### Requirement
Determine the number of lines in the listing that contain "calcolo". Write only that number.
Recorded data below:
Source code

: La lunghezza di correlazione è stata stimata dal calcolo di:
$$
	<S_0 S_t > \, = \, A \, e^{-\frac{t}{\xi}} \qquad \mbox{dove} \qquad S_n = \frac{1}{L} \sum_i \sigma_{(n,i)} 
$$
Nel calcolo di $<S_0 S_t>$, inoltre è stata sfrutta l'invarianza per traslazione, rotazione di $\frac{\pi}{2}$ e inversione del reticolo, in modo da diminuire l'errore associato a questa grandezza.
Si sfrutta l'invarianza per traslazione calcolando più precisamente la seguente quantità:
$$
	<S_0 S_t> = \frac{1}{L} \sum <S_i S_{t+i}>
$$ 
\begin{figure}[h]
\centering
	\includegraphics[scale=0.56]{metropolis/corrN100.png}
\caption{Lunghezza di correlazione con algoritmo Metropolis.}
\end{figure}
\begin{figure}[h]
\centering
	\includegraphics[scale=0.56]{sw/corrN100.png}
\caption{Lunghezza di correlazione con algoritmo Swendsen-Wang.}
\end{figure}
End of Recorded data.
Recorded data below:
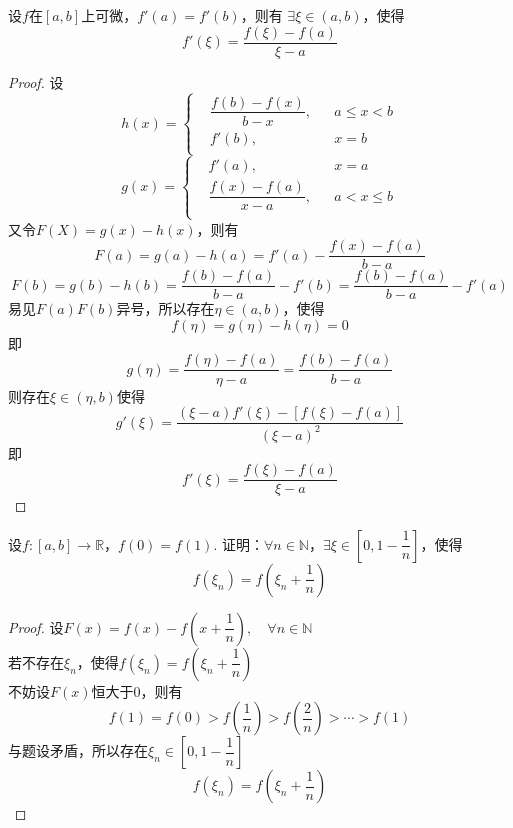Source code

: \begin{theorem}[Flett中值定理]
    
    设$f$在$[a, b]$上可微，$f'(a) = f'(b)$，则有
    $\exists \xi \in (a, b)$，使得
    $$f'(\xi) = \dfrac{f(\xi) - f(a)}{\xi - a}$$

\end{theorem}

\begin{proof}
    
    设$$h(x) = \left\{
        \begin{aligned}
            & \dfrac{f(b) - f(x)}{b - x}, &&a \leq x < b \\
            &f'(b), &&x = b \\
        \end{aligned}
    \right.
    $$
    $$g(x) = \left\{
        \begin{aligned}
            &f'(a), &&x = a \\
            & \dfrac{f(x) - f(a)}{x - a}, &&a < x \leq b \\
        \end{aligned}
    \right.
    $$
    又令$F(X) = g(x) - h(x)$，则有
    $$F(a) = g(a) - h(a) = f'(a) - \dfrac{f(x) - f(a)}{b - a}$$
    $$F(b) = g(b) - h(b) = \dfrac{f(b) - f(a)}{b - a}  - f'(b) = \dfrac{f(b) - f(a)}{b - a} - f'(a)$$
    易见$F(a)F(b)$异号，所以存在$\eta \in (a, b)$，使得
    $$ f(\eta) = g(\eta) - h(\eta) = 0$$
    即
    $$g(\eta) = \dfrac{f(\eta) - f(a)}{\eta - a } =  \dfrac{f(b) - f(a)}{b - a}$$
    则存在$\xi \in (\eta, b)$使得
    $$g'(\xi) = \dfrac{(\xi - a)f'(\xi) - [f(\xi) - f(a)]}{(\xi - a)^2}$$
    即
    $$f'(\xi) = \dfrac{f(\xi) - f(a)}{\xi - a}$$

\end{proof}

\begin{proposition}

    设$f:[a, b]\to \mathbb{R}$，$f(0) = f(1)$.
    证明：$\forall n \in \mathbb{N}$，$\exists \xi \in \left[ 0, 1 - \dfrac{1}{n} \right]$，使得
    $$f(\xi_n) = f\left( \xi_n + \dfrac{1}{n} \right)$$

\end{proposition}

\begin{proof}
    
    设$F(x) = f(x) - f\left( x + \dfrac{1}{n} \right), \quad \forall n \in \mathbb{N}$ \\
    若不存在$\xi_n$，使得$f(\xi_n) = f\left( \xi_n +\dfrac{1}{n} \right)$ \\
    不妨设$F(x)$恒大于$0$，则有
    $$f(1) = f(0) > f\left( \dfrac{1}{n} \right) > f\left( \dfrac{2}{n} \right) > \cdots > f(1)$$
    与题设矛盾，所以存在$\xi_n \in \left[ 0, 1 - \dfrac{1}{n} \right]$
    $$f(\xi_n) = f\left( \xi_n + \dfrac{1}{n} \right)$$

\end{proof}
End of Recorded data.
### Answer below
2